Assurance Auto : Les pièces de réemploi, une bonne solution pour réparer sa voiture ?


Avec la crise, les ménages ont de moins en moins de sous à mettre dans la réparation de leurs véhicules, par ailleurs ils sont aussi de plus en plus sensibilisés à l’écologie et au recyclage. Conscient de ces changements, les assureurs s’intéressent donc de plus en plus à ce marché en développement.

En 2014, environ un million de véhicules ont été envoyés à la casse, or tous ne sont pas inutilisables, certaines pièces sont réutilisables. De fait, une directive européenne exige en effet qu’au moins 85 % du poids d’un véhicule hors d’usage soit désormais “réutilisé” ou “recyclé”.

Dans le cas des voitures, cela veut dire qu’il faut trier les matériaux composant une automobile (métaux, caoutchouc, plastiques, verre…) pour les retransformer en matière première ou en nouveaux produits comme des moquettes, par ailleurs, la directive admet aussi que certaines pièces soient remises en circulation telle quelle. Ainsi, selon le texte jusqu’à 10 % du poids du véhicule peut être “valorisé”, par exemple en servant de combustible dans des cimenteries.
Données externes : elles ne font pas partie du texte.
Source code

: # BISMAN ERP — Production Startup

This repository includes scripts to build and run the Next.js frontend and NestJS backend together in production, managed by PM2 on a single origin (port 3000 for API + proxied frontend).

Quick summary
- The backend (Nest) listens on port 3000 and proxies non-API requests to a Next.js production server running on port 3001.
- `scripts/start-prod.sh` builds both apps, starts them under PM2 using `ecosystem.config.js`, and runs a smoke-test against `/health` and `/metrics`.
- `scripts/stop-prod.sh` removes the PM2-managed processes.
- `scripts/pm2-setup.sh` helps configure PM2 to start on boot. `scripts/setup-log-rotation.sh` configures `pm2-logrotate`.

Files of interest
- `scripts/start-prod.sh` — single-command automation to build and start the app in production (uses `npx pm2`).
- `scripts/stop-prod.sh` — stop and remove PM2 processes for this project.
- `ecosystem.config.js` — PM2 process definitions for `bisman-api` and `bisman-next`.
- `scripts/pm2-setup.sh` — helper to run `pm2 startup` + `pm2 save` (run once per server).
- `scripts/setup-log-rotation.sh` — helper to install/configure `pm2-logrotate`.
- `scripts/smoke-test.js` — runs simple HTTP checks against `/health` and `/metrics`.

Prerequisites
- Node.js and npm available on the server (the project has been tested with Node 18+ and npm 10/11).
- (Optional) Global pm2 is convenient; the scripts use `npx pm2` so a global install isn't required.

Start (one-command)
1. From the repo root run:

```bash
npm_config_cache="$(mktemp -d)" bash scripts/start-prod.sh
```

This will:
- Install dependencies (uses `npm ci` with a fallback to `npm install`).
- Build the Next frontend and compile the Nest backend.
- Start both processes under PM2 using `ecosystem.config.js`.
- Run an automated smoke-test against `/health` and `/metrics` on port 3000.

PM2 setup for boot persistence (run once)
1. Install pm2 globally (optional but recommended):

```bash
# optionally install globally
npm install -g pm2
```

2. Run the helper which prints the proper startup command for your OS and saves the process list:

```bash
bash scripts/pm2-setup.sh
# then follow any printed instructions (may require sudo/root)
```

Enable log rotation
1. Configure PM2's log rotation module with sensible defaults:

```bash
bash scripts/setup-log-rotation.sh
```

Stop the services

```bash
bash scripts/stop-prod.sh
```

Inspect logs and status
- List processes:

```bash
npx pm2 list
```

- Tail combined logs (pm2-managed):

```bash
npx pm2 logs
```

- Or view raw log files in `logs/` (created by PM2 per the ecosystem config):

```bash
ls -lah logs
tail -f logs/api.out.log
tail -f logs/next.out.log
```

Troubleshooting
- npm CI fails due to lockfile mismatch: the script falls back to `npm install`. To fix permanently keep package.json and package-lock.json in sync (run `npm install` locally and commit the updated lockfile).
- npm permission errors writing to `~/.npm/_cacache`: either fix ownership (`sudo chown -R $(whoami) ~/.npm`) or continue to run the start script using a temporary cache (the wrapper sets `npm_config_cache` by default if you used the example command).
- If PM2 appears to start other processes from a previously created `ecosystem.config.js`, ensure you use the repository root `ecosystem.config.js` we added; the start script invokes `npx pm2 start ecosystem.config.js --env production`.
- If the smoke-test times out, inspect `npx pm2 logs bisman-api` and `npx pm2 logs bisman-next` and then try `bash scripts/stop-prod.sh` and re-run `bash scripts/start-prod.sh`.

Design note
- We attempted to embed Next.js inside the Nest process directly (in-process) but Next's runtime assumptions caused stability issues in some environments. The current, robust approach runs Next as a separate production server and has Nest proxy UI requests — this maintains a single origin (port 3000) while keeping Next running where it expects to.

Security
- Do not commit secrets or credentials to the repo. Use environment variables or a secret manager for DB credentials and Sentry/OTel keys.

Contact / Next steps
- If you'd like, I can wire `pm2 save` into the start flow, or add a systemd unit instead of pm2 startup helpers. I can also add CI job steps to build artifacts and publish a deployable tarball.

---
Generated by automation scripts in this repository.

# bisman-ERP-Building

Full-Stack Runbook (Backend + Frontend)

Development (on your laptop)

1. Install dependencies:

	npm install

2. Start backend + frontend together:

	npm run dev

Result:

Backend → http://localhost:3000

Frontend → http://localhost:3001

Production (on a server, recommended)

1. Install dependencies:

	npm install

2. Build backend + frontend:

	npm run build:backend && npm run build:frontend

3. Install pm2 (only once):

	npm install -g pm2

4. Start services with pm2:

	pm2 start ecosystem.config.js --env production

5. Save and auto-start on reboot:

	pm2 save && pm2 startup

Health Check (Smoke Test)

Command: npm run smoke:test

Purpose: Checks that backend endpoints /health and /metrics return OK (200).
Caréco détient 10 % du marché français et pour Jean-Pierre Labonne, son PDG, ce dernier est en réelle expansion. “La pièce d’occasion ne représente que 2 % de la pièce détachée de remplacement“, explique-t-il, y voyant “un potentiel énorme” de développement, dans un contexte économique général propice à des solutions bon marché. La crise a diminué le pouvoir d’achat des ménages français qui, désormais, y regardent à deux fois avant de refuser une occasion de faire des économies.

Un marché de niche

Les assureurs l’ont bien compris et pour ménager le portefeuille de leurs adhérents, ils s’intéressent de plus en plus au secteur. “Le réemploi est quelque chose d’intéressant pour l’assureur comme pour l’assuré pour la bonne et simple raison qu’une pièce de réemploi vaut entre 30 % et 50 % d’une pièce neuve” révèle Floréal Sanchez,chargé de mission auprès du directeur du pôle IARD de la Macif.  “Un pare-chocs, ça vaut entre 800 et 900 euros, c’est une fortune. D’occasion, ça vaut entre 200 et 300 euros”, confirme M. Labonne. L’autre avantage pour les assureurs et les assurés c’est que cette économie permet souvent de sauver une voiture qui aurait fini à la casse.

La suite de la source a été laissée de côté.